There is a lot of buzz around the idea of hiking for decompression and the idea that the dog should be trotting around sniffing and being chill. That’s great, and some dogs love that. My dogs get a lot of decompression time in their day-to-day life, and I agree that it is important, but it’s not the only reason to hike.
Use That Body
Dogs, particularly active breeds, need physical activity and challenges. I can play fetch or tug, but those activities are too intense to play for extended periods. I’ll break my dogs if I play disc for two hours straight, but I have no qualms about hiking my dogs for 2 or 3 hours. On a hike, the dog’s body and mind tells them what to do, when to stop, and when to lie down in a puddle. I have one dog that I watch closely as he gets racy when he is tired – I watch for that and long line him. He’s a higher intensity dog and he sometimes runs harder when tired instead of slowing down. This is when knowing your dog is important so that you can help them if they are making poor choices.

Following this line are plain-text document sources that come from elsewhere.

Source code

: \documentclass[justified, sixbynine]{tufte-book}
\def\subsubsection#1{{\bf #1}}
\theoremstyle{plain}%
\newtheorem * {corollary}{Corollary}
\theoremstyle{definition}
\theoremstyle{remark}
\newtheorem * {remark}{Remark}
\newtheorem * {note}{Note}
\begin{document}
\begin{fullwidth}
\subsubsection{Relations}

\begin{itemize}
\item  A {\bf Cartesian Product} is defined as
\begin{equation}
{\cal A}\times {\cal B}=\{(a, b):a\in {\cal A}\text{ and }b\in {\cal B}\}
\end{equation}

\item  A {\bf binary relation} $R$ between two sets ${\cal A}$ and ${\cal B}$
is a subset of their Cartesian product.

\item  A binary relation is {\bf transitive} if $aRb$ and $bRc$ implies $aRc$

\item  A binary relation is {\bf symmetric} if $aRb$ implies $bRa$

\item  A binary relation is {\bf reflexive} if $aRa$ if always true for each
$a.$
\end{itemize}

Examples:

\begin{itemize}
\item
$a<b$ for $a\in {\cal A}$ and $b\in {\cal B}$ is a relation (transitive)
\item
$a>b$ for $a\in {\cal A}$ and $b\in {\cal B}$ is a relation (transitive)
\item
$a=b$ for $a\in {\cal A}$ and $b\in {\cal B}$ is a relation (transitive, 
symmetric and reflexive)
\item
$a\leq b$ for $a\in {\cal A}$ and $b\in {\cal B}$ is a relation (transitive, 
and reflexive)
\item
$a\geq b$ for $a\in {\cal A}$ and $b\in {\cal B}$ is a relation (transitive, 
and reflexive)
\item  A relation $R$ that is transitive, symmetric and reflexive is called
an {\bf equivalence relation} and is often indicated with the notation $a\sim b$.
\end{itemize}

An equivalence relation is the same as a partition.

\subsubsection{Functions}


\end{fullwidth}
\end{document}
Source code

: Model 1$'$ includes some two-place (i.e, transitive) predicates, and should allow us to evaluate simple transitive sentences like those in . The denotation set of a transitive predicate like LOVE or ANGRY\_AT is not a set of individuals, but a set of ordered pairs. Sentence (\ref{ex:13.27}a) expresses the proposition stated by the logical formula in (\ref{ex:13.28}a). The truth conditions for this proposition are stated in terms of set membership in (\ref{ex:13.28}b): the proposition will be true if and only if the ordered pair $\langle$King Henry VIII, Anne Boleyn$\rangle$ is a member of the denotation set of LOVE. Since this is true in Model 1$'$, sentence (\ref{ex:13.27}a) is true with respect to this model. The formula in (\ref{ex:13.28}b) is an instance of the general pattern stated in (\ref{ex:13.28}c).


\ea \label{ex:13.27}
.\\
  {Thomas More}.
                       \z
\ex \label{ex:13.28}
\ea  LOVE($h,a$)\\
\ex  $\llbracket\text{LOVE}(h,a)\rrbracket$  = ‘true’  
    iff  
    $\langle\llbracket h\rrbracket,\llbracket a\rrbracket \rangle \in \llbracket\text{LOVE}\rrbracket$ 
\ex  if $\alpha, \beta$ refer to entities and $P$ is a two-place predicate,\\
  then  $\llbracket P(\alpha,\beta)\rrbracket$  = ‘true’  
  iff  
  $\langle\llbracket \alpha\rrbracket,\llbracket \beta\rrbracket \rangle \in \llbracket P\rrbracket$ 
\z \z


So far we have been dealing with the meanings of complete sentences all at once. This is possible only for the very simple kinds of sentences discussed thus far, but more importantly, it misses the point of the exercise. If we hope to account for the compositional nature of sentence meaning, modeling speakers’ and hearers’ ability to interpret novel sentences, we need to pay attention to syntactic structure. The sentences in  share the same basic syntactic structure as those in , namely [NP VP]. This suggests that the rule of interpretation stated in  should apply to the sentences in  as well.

A lot of dogs have the need to challenge their bodies just as much as they need to eat, sleep, and drink water. When we don’t meet this need, we can see a lot of other behaviour problems such as leash reactivity, bullying of other dogs, and destructive behaviour.
There aren’t any recipes or ‘one size fits all’ plans in dog training. Watch your dog, figure out who they are and what they need. Think about balance and be sure you are working both their brains and bodies and teaching them how to be patient and calm when needed.